Report by J.H. Webster Clayeh – [email protected]
The World Bank Liberia country manager, Larisa Leshchenko, said the aim of the signing is to put the corridor of the road in good condition for over a decade, revealing that the overall cost of the project is US$314.4 million.
Contribution from the World Bank, Leshchenko said, amounts to US$157.7 million which comprised 50 percent; the Liberia Reconstruction Trust Fund (LRTF) contributed US$108.9 million (35%) and the Liberia Government underwrites US$47.8m (15%).
“The scope of the original project was to rehabilitate 246 kilometers of a primary road section in Liberia connecting the Capitol Monrovia to Guinea border,” said Leschenko.
“The project has shown a strong performance with the rehabilitation phase successfully completed and commissioned since 2016 and renamed “Suakoko Highway.”
She furthered that the additional support, among other things, will achieve the mitigation of the exchange rate losses, finance resettlement of project affected-person and implement road safety and right-of-way preservation activities along the Monrovia-Guinea border corridor to sustain the development impact of the project.

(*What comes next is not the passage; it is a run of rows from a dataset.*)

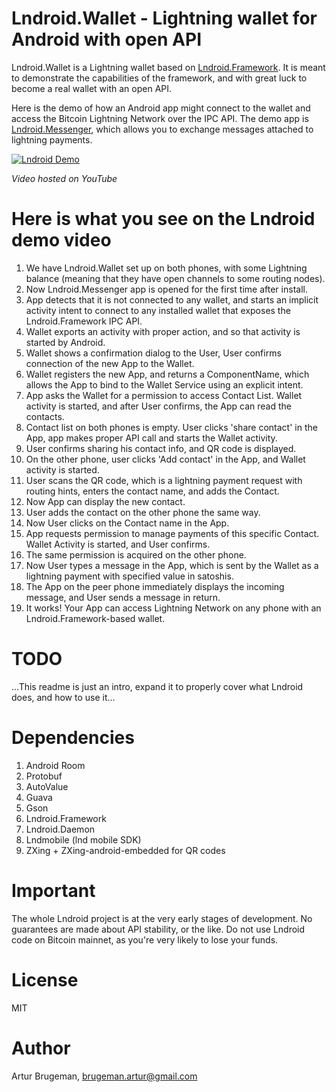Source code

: Lndroid.Wallet - Lightning wallet for Android with open API
===========================================================

Lndroid.Wallet is a Lightning wallet based on [Lndroid.Framework](https://github.com/lndroid/lndroid-framework/). It is meant to demonstrate the capabilities of the framework, and with great luck to become a real wallet with an open API.

Here is the demo of how an Android app might connect to the wallet and access the Bitcoin Lightning Network over the IPC API. The demo app is [Lndroid.Messenger](https://github.com/lndroid/lndroid-messenger/), which allows you to exchange messages attached to lightning payments.

[![Lndroid Demo](http://img.youtube.com/vi/bF-1QxFTvHU/0.jpg)](https://www.youtube.com/watch?v=bF-1QxFTvHU "Lndroid Demo")

*Video hosted on YouTube*

# Here is what you see on the Lndroid demo video

1. We have Lndroid.Wallet set up on both phones, with some Lightning balance (meaning that they have open channels to some routing nodes).
2. Now Lndroid.Messenger app is opened for the first time after install.
3. App detects that it is not connected to any wallet, and starts an implicit activity intent to connect to any installed wallet that exposes the Lndroid.Framework IPC API. 
4. Wallet exports an activity with proper action, and so that activity is started by Android.
5. Wallet shows a confirmation dialog to the User, User confirms connection of the new App to the Wallet.
6. Wallet registers the new App, and returns a ComponentName, which allows the App to bind to the Wallet Service using an explicit intent.
7. App asks the Wallet for a permission to access Contact List. Wallet activity is started, and after User confirms, the App can read the contacts.
8. Contact list on both phones is empty. User clicks 'share contact' in the App, app makes proper API call and starts the Wallet activity.
9. User confirms sharing his contact info, and QR code is displayed.
10. On the other phone, user clicks 'Add contact' in the App, and Wallet activity is started.
11. User scans the QR code, which is a lightning payment request with routing hints, enters the contact name, and adds the Contact.
12. Now App can display the new contact.
13. User adds the contact on the other phone the same way.
14. Now User clicks on the Contact name in the App.
15. App requests permission to manage payments of this specific Contact. Wallet Activity is started, and User confirms.
16. The same permission is acquired on the other phone.
17. Now User types a message in the App, which is sent by the Wallet as a lightning payment with specified value in satoshis.
18. The App on the peer phone immediately displays the incoming message, and User sends a message in return.
19. It works! Your App can access Lightning Network on any phone with an Lndroid.Framework-based wallet.

# TODO

...This readme is just an intro, expand it to properly cover what Lndroid does, and how to use it...

# Dependencies

1. Android Room
2. Protobuf
3. AutoValue
4. Guava
5. Gson
6. Lndroid.Framework
7. Lndroid.Daemon
8. Lndmobile (lnd mobile SDK)
9. ZXing + ZXing-android-embedded for QR codes

# Important

The whole Lndroid project is at the very early stages of development. No guarantees are made about API stability, or the like. Do not use Lndroid code on Bitcoin mainnet, as you're very likely to lose your funds.

# License

MIT

# Author

Artur Brugeman, brugeman.artur@gmail.com
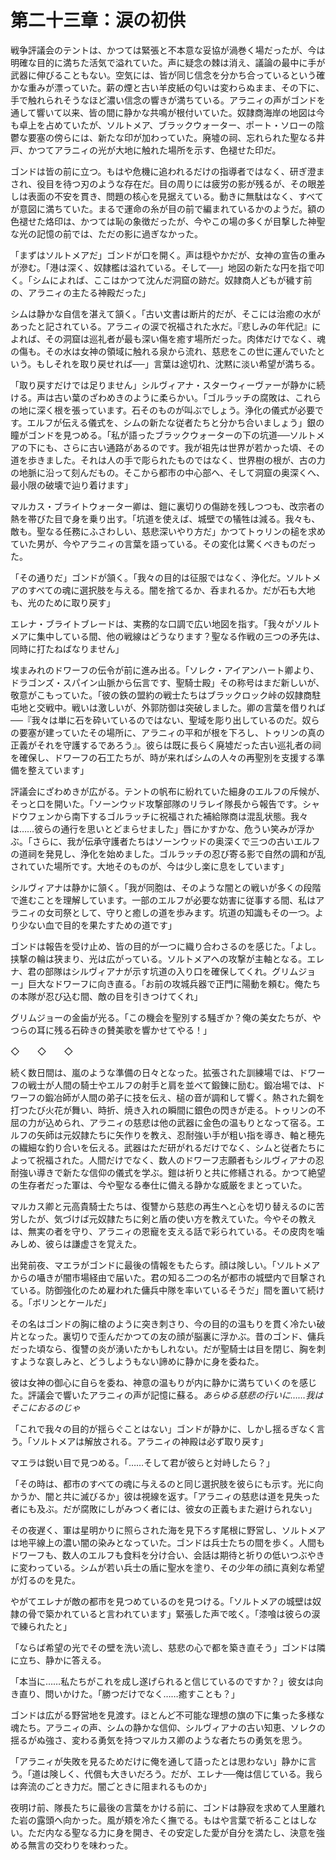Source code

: # 第二十三章：涙の初供

戦争評議会のテントは、かつては緊張と不本意な妥協が渦巻く場だったが、今は明確な目的に満ちた活気で溢れていた。声に疑念の棘は消え、議論の最中に手が武器に伸びることもない。空気には、皆が同じ信念を分かち合っているという確かな重みが漂っていた。薪の煙と古い羊皮紙の匂いは変わらぬまま、その下に、手で触れられそうなほど濃い信念の響きが満ちている。アラニィの声がゴンドを通して響いて以来、皆の間に静かな共鳴が根付いていた。奴隷商海岸の地図は今も卓上を占めていたが、ソルトメア、ブラックウォーター、ポート・ソローの陰鬱な要塞の傍らには、新たな印が加わっていた。廃墟の祠、忘れられた聖なる井戸、かつてアラニィの光が大地に触れた場所を示す、色褪せた印だ。

ゴンドは皆の前に立つ。もはや危機に追われるだけの指導者ではなく、研ぎ澄まされ、役目を待つ刃のような存在だ。目の周りには疲労の影が残るが、その眼差しは表面の不安を貫き、問題の核心を見据えている。動きに無駄はなく、すべてが意図に満ちていた。まるで運命の糸が目の前で編まれているかのようだ。額の色褪せた烙印は、かつては恥の象徴だったが、今やこの場の多くが目撃した神聖な光の記憶の前では、ただの影に過ぎなかった。

「まずはソルトメアだ」ゴンドが口を開く。声は穏やかだが、女神の宣告の重みが滲む。「港は深く、奴隷檻は溢れている。そして──」地図の新たな円を指で叩く。「シムによれば、ここはかつて沈んだ洞窟の跡だ。奴隷商人どもが穢す前の、アラニィの主たる神殿だった」

シムは静かな自信を湛えて頷く。「古い文書は断片的だが、そこには治癒の水があったと記されている。アラニィの涙で祝福された水だ。『悲しみの年代記』によれば、その洞窟は巡礼者が最も深い傷を癒す場所だった。肉体だけでなく、魂の傷も。その水は女神の領域に触れる泉から流れ、慈悲をこの世に運んでいたという。もしそれを取り戻せれば──」言葉は途切れ、沈黙に淡い希望が満ちる。

「取り戻すだけでは足りません」シルヴィアナ・スターウィーヴァーが静かに続ける。声は古い葉のざわめきのように柔らかい。「ゴルラッチの腐敗は、これらの地に深く根を張っています。石そのものが叫ぶでしょう。浄化の儀式が必要です。エルフが伝える儀式を、シムの新たな従者たちと分かち合いましょう」銀の瞳がゴンドを見つめる。「私が語ったブラックウォーターの下の坑道──ソルトメアの下にも、さらに古い通路があるのです。我が祖先は世界が若かった頃、その道を歩きました。それは人の手で彫られたものではなく、世界樹の根が、古の力の地脈に沿って刻んだもの。そこから都市の中心部へ、そして洞窟の奥深くへ、最小限の破壊で辿り着けます」

マルカス・ブライトウォーター卿は、鎧に裏切りの傷跡を残しつつも、改宗者の熱を帯びた目で身を乗り出す。「坑道を使えば、城壁での犠牲は減る。我々も、敵も。聖なる任務にふさわしい、慈悲深いやり方だ」かつてトゥリンの槌を求めていた男が、今やアラニィの言葉を語っている。その変化は驚くべきものだった。

「その通りだ」ゴンドが頷く。「我々の目的は征服ではなく、浄化だ。ソルトメアのすべての魂に選択肢を与える。闇を捨てるか、呑まれるか。だが石も大地も、光のために取り戻す」

エレナ・ブライトブレードは、実務的な口調で広い地図を指す。「我々がソルトメアに集中している間、他の戦線はどうなります？聖なる作戦の三つの矛先は、同時に打たねばなりません」

埃まみれのドワーフの伝令が前に進み出る。「ソレク・アイアンハート卿より、ドラゴンズ・スパイン山脈から伝言です、聖騎士殿」その称号はまだ新しいが、敬意がこもっていた。「彼の鉄の盟約の戦士たちはブラックロック峠の奴隷商駐屯地と交戦中。戦いは激しいが、外郭防御は突破しました。卿の言葉を借りれば──『我々は単に石を砕いているのではない、聖域を彫り出しているのだ。奴らの要塞が建っていたその場所に、アラニィの平和が根を下ろし、トゥリンの真の正義がそれを守護するであろう』。彼らは既に長らく廃墟だった古い巡礼者の祠を確保し、ドワーフの石工たちが、時が来ればシムの人々の再聖別を支援する準備を整えています」

評議会にざわめきが広がる。テントの帆布に紛れていた細身のエルフの斥候が、そっと口を開いた。「ソーンウッド攻撃部隊のリラレイ隊長から報告です。シャドウフェンから南下するゴルラッチに祝福された補給隊商は混乱状態。我々は……彼らの通行を思いとどまらせました」唇にかすかな、危うい笑みが浮かぶ。「さらに、我が伝承守護者たちはソーンウッドの奥深くで三つの古いエルフの道祠を発見し、浄化を始めました。ゴルラッチの忍び寄る影で自然の調和が乱されていた場所です。大地そのものが、今は少し楽に息をしています」

シルヴィアナは静かに頷く。「我が同胞は、そのような闇との戦いが多くの段階で進むことを理解しています。一部のエルフが必要な妨害に従事する間、私はアラニィの女司祭として、守りと癒しの道を歩みます。坑道の知識もその一つ。より少ない血で目的を果たすための道です」

ゴンドは報告を受け止め、皆の目的が一つに織り合わさるのを感じた。「よし。挟撃の輪は狭まり、光は広がっている。ソルトメアへの攻撃が主軸となる。エレナ、君の部隊はシルヴィアナが示す坑道の入り口を確保してくれ。グリムジョー」巨大なドワーフに向き直る。「お前の攻城兵器で正門に陽動を頼む。俺たちの本隊が忍び込む間、敵の目を引きつけてくれ」

グリムジョーの金歯が光る。「この機会を聖別する騒ぎか？俺の美女たちが、やつらの耳に残る石砕きの賛美歌を響かせてやる！」

◇　　◇　　◇

続く数日間は、嵐のような準備の日々となった。拡張された訓練場では、ドワーフの戦士が人間の騎士やエルフの射手と肩を並べて鍛錬に励む。鍛冶場では、ドワーフの鍛冶師が人間の弟子に技を伝え、槌の音が調和して響く。熱された鋼を打つたび火花が舞い、時折、焼き入れの瞬間に銀色の閃きが走る。トゥリンの不屈の力が込められ、アラニィの慈悲は他の武器に金色の温もりとなって宿る。エルフの矢師は元奴隷たちに矢作りを教え、忍耐強い手が粗い指を導き、軸と穂先の繊細な釣り合いを伝える。武器はただ研がれるだけでなく、シムと従者たちによって祝福された。人間だけでなく、数人のドワーフ志願者もシルヴィアナの忍耐強い導きで新たな信仰の儀式を学ぶ。鎧は祈りと共に修繕される。かつて絶望の生存者だった軍は、今や聖なる奉仕に備える静かな威厳をまとっていた。

マルカス卿と元高貴騎士たちは、復讐から慈悲の再生へと心を切り替えるのに苦労したが、気づけば元奴隷たちに剣と盾の使い方を教えていた。今やその教えは、無実の者を守り、アラニィの恩寵を支える話で彩られている。その皮肉を噛みしめ、彼らは謙虚さを覚えた。

出発前夜、マエラがゴンドに最後の情報をもたらす。顔は険しい。「ソルトメアからの囁きが闇市場経由で届いた。君の知る二つの名が都市の城壁内で目撃されている。防御強化のため雇われた傭兵中隊を率いているそうだ」間を置いて続ける。「ボリンとケールだ」

その名はゴンドの胸に槍のように突き刺さり、今の目的の温もりを貫く冷たい破片となった。裏切りで歪んだかつての友の顔が脳裏に浮かぶ。昔のゴンド、傭兵だった頃なら、復讐の炎が湧いたかもしれない。だが聖騎士は目を閉じ、胸を刺すような哀しみと、どうしようもない諦めに静かに身を委ねた。

彼は女神の御心に自らを委ね、神意の温もりが内に静かに満ちていくのを感じた。評議会で響いたアラニィの声が記憶に蘇る。*あらゆる慈悲の行いに……我はそこにおるのじゃ*

「これで我々の目的が揺らぐことはない」ゴンドが静かに、しかし揺るぎなく言う。「ソルトメアは解放される。アラニィの神殿は必ず取り戻す」

マエラは鋭い目で見つめる。「……そして君が彼らと対峙したら？」

「その時は、都市のすべての魂に与えるのと同じ選択肢を彼らにも示す。光に向かうか、闇と共に滅びるか」彼は視線を返す。「アラニィの慈悲は道を見失った者にも及ぶ。だが腐敗にしがみつく者には、彼女の正義もまた避けられない」

その夜遅く、軍は星明かりに照らされた海を見下ろす尾根に野営し、ソルトメアは地平線上の濃い闇の染みとなっていた。ゴンドは兵士たちの間を歩く。人間もドワーフも、数人のエルフも食料を分け合い、会話は期待と祈りの低いつぶやきに変わっている。シムが若い兵士の盾に聖水を塗り、その少年の顔に真剣な希望が灯るのを見た。

やがてエレナが敵の都市を見つめているのを見つける。「ソルトメアの城壁は奴隷の骨で築かれていると言われています」緊張した声で呟く。「漆喰は彼らの涙で練られたと」

「ならば希望の光でその壁を洗い流し、慈悲の心で都を築き直そう」ゴンドは隣に立ち、静かに答える。

「本当に……私たちがこれを成し遂げられると信じているのですか？」彼女は向き直り、問いかけた。「勝つだけでなく……癒すことも？」

ゴンドは広がる野営地を見渡す。ほとんど不可能な理想の旗の下に集った多様な魂たち。アラニィの声、シムの静かな信仰、シルヴィアナの古い知恵、ソレクの揺るがぬ強さ、変わる勇気を持つマルカス卿のような者たちの勇気を思う。

「アラニィが失敗を見るためだけに俺を通して語ったとは思わない」静かに言う。「道は険しく、代償も大きいだろう。だが、エレナ──俺は信じている。我らは奔流のごとき力だ。闇ごときに阻まれるものか」

夜明け前、隊長たちに最後の言葉をかける前に、ゴンドは静寂を求めて人里離れた岩の露頭へ向かった。風が頬を冷たく撫でる。もはや言葉で祈ることはしない。ただ内なる聖なる力に身を開き、その安定した愛が自分を満たし、決意を強める無言の交わりを味わった。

Due to the consideration of all requirements to complete the project activities satisfactorily, the project has also been restructured to include an extension of the project closing date by two years from June 30, 2022, to June 30, 2024, she noted.
Speaking also, the Minister of Finance and Developmental Planning, Boima Kamara, thanked the World Bank for its contribution, adding that wherever they stop the road, they will complete it well.
Kamara added: “Road happens to be one of those areas that our economy depends on for recovery.”
“For jobs to be created, for poverty to be addressed, it will ensure that which is constructed is maintained in the way that keeps transaction flows at the lowest cost,” Kamara said.